Now, this could be viewed as simply a crutch for the show, but rest assured that the story itself is solid as well. They’ve crammed a lot of content into the pilot episode, but I think the show will be better because of it. They lay the groundwork for what could be an excellent debut season.
“You gotta face your fears…”
There are a lot of really great performances in this episode, with Bobby Cannavale, of course, being the shining star. He is a comfortable leading man, and his shifting persona over the course of the episode gives us a nice peek into the mind of our protagonist. I really loved seeing him with Lester Grimes (played by Ato Essandoh), a blues artist, when he was just a manager, and I hope to see Grimes’s and Finestra’s story continue to be interwoven. Juno Temple, who plays an assistant at Finestra’s label, was a really nice surprise. There’s a noticeable level of ambition at play here, and she could turn out to be this show’s very own version of Peggy Olsen.

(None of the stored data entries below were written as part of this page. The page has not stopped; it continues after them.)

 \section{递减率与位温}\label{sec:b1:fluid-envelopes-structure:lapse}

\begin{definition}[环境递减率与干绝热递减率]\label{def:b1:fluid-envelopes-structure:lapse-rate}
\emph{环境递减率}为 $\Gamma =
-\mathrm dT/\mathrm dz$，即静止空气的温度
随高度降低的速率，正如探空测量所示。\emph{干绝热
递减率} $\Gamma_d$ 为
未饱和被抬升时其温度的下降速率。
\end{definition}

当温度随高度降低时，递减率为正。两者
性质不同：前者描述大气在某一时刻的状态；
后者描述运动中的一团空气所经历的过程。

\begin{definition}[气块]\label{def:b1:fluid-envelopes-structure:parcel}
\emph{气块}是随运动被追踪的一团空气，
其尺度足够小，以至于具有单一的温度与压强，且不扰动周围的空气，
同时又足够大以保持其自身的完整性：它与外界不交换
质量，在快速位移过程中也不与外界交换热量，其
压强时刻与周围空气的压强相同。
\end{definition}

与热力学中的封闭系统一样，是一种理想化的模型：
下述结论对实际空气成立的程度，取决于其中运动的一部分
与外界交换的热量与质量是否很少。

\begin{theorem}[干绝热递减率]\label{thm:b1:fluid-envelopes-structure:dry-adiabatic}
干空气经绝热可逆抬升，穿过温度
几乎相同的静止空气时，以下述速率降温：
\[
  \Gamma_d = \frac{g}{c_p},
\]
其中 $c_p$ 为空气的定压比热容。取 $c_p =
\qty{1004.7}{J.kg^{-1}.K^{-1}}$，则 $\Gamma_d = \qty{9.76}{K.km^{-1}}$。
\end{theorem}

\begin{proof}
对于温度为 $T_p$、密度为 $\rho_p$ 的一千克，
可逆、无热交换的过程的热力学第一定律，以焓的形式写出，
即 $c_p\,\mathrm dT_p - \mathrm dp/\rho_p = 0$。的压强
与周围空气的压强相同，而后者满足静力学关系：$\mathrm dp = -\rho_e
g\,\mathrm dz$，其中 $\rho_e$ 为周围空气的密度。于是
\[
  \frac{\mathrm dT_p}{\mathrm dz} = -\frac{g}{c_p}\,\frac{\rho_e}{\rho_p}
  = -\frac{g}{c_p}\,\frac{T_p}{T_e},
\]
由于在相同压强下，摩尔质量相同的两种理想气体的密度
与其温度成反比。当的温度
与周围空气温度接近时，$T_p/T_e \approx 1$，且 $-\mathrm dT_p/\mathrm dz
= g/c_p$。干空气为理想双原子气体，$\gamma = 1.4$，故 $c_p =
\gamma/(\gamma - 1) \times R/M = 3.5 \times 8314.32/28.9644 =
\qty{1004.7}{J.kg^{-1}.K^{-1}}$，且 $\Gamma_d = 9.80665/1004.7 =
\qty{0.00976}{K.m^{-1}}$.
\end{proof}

I was a little bit worried about the inclusion of Ray Romano and Andrew Dice Clay, but I was happy to discover that both of them give credible performances in the pilot episode. I still need to adjust to seeing Romano in this kind of role, but I’m sure that will eventually turn out just right. Andrew Dice Clay, on the other hand, did everything he had to do in the role of the eccentric radio station-owning ‘Buck’ Rogers.
All in all, this was an amazing start for the newest HBO show, and a great episode for Martin Scorsese to direct. I am very excited for the future of the show. Next up is “Yesterday Once More”, directed by Alan Coulter.